**Task prompt**: Return all lines from the entries below in which the word "Response" is present.

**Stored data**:
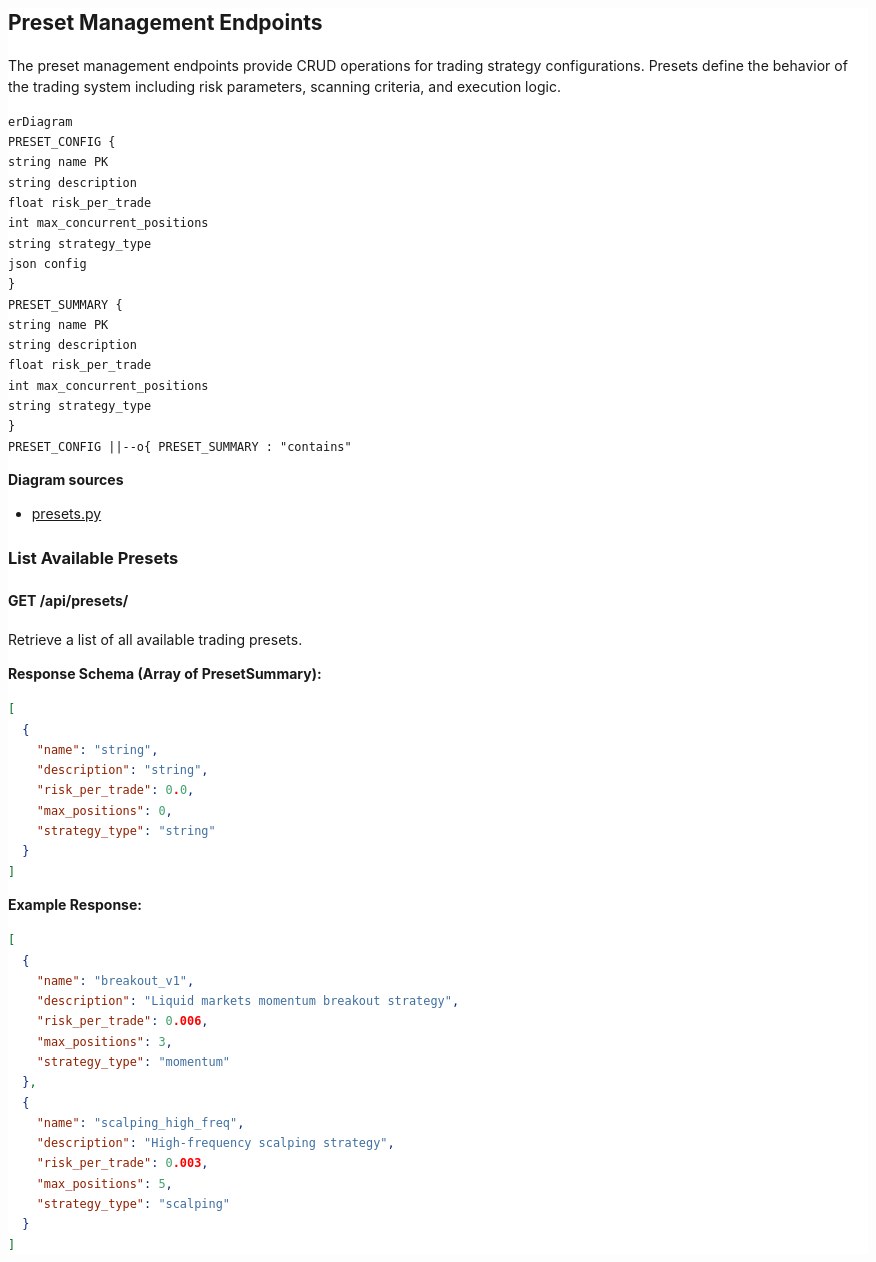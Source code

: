 ## Preset Management Endpoints

The preset management endpoints provide CRUD operations for trading strategy configurations. Presets define the behavior of the trading system including risk parameters, scanning criteria, and execution logic.

```mermaid
erDiagram
PRESET_CONFIG {
string name PK
string description
float risk_per_trade
int max_concurrent_positions
string strategy_type
json config
}
PRESET_SUMMARY {
string name PK
string description
float risk_per_trade
int max_concurrent_positions
string strategy_type
}
PRESET_CONFIG ||--o{ PRESET_SUMMARY : "contains"
```

**Diagram sources**
- [presets.py](file://breakout_bot/api/routers/presets.py#L0-L107)

### List Available Presets
#### GET /api/presets/

Retrieve a list of all available trading presets.

**Response Schema (Array of PresetSummary):**
```json
[
  {
    "name": "string",
    "description": "string",
    "risk_per_trade": 0.0,
    "max_positions": 0,
    "strategy_type": "string"
  }
]
```

**Example Response:**
```json
[
  {
    "name": "breakout_v1",
    "description": "Liquid markets momentum breakout strategy",
    "risk_per_trade": 0.006,
    "max_positions": 3,
    "strategy_type": "momentum"
  },
  {
    "name": "scalping_high_freq",
    "description": "High-frequency scalping strategy",
    "risk_per_trade": 0.003,
    "max_positions": 5,
    "strategy_type": "scalping"
  }
]
```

**Worked solution**:
**Response Schema (Array of PresetSummary):**
**Example Response:**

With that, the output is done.